Jagdeep Chhokar combined the empiricism of a researcher with the passion of a reformer, often presenting data that embarrassed political parties but empowered the citizenry.
I first met Professor Jagdeep S Chhokar in 2006, when I was the youngest in the Election Commission of India. At that time, the relationship between the Election Commission (EC) and the Association for Democratic Reforms (ADR)—the organisation he co-founded—was marked by caution, even suspicion.
ADR had begun to make waves with its landmark petitions in the courts, demanding greater transparency in elections. From within the EC, we were instinctively wary: here was an organisation holding up a mirror to the system we were constitutionally sworn to safeguard.
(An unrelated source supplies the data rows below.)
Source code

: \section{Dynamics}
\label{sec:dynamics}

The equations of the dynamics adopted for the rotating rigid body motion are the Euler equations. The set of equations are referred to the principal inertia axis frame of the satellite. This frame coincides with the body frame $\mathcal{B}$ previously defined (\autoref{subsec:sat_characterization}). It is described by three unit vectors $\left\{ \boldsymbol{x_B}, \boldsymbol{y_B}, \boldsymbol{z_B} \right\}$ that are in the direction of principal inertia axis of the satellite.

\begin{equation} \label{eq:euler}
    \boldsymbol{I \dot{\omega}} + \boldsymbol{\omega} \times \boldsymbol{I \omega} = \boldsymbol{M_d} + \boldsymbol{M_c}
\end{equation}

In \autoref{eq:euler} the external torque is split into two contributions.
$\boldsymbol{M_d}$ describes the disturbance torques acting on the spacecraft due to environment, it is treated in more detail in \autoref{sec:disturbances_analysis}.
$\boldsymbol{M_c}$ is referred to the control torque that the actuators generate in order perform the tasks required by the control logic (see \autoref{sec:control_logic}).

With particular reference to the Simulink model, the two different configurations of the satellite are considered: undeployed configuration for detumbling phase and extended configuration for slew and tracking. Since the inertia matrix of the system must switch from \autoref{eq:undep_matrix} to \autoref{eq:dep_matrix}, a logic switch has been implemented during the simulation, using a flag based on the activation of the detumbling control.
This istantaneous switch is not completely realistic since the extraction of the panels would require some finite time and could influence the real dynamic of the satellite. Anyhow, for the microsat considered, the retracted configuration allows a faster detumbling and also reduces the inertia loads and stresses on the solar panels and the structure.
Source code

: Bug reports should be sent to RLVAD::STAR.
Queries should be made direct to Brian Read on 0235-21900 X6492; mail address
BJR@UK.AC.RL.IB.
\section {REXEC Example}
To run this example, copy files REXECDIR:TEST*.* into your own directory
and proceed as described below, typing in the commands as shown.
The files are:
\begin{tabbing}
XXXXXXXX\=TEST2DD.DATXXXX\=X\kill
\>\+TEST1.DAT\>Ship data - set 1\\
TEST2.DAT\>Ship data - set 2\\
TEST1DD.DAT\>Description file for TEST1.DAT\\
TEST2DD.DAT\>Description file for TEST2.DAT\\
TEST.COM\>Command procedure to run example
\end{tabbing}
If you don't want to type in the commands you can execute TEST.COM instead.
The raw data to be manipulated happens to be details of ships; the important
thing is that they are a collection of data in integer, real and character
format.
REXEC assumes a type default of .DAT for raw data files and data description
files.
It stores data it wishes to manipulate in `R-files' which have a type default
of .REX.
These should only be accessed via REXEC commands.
But the more we engaged with Jagdeep, the more we realised that we were fighting the same battle—to make India’s democracy not just participatory, but truly informed. It was the beginning of a professional partnership and a personal friendship that endured through the years.
A Shared Haryana Connection
The fact that Jagdeep belonged to Haryana—which was my own cadre—brought us personally closer. He was born in Patti Kalyana, a well-known village in Panipat, which was earlier part of Karnal district, where I underwent my IAS training.
That coincidence alone would have been enough to give us a sense of kinship, but our connections went even deeper. As a student, I used to attend German classes at Max Mueller Bhavan, where his sister, Bimla Chhokar—who later became Bimla Bhalla—was also a fellow student. These ties made it feel natural for us to look upon each other almost as family.
Our conversations often ranged from electoral law to personal anecdotes, and just a few months ago he told me—with characteristic candor— that for the last 15 years he has been quoting me on a subject close to both our hearts: electoral rolls. I had once said that “electoral rolls are the soft underbelly of the Election Commission”.
Jagdeep said he had repeated that line hundreds of times in his writings and speeches. Now, with the controversy around the Special Intensive Revision of rolls in Bihar at its peak, that observation seems more relevant than ever.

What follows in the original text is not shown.